DEVELOPMENT AND VALIDATION OF A HPLC-UV METHOD FOR SIMULTANEOUS DETERMINATION OF MOXIFLOXACIN HYDROCHLORIDE AND KETOROLAC TROMETHAMINE IN OCULAR FORMULATION

Received on 24 March, 2014; received in revised form, 19 June, 2014; accepted, 29 June, 2014; published 01 July, 2014

DEVELOPMENT AND VALIDATION OF A HPLC-UV METHOD FOR SIMULTANEOUS DETERMINATION OF MOXIFLOXACIN HYDROCHLORIDE AND KETOROLAC TROMETHAMINE IN OCULAR FORMULATION

Tapas Majumder, Sarbojit Kundu^*, Subrata Kumar Ray and Prasanta Kumar Barat

Central Drugs Laboratory, (Govt. of India),3, Kyd Street, Kolkata-700 016, India

ABSTRACT: A simple, rapid, and sensitive high-performance liquid chromatographic method with UV detection has been developed and validated according to the ICH guidelines for the quantitation of Moxifloxacin Hydrochloride (MOX), Ketorolac Tromethamine (KET) in pharmaceutical dosage form. Chromatographic separation was carried out in a Zorbax eclipse plus, C₁₈ column (250 mm × 4.6 mm; 5 µm particle size) with simple mobile phase composition of 10 mM Potassium dihydrogen phosphate buffer with Triethylamine (pH 3.14) and acetonitrile (40:60, v/v) at a flow rate of 0.5 mL min^-1 where detector was set at 302 nm with a total run time of 8 mins. The method was linear over the concentration range of 40-100, µg mL^-1 with a correlation coefficient of 0.9891 and 0.994. Limit of quantifications (LOQ) of 13.3, 26.3 and limit of detections (LOD) 4.4, 8.7 µg mL^-1 for MOX, and KET respectively. Accuracy and precision values of both within-run and between-run obtained from six different sets of three quality control (QC) samples analyzed in separate occasions for both the analytes ranged from 98.13% to 99.75% and 0.95% to 2.15%, respectively. Extraction recovery of analytes in pharmaceutical formulation from 97.82% to 98.68%. The developed and validated method was successfully applied to quantitative determination of MOX and KET in pharmaceutical formulation.

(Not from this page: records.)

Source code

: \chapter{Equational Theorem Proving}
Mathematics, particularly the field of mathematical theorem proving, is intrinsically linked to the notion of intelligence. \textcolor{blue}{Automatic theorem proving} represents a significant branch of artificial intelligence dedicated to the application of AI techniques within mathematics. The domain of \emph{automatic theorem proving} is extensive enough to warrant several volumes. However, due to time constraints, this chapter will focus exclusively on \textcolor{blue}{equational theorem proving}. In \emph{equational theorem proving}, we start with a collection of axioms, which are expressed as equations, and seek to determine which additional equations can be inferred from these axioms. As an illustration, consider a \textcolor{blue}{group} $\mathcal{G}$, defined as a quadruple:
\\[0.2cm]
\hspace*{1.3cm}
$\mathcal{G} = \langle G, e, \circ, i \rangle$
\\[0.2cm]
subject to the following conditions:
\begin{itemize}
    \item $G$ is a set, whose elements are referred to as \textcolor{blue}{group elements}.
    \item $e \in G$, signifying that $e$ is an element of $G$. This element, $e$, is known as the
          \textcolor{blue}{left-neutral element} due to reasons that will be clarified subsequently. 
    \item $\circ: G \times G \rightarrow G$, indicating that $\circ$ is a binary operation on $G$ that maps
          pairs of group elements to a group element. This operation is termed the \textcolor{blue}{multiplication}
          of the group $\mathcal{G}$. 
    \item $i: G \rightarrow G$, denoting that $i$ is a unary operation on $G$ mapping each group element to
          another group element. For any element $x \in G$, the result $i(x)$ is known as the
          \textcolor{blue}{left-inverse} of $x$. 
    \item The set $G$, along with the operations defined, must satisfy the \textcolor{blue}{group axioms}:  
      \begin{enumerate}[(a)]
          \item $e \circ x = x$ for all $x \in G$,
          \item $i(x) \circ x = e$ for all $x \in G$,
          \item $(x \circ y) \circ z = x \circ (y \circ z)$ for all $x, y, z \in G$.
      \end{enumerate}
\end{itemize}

High performance liquid chromatography, UV Spectrophptometry, Moxifloxacin Hydrochloride & Ketorolac Tromethamine.

INTRODUCTION: Moxifloxacin hydrochloride (MOX), 1-Cyclopropyl-6-fluoro-1, 4-dihydro-8-methoxy-7-[(4aS,7aS)­-octahydro-6H-pyrrolo [3, 4-b]pyridin-6-yl]-4-oxo-3 quinolinecar­boxylic acid hydrochloride  (Figure 1), is a synthetic fourth-generation broad-spectrum fluoroquinolone antibiotic. It acts by inhibiting DNA gyrase, a type II topoisomerase and topoisomerase IV, which are involved in DNA replication and metabolism ¹.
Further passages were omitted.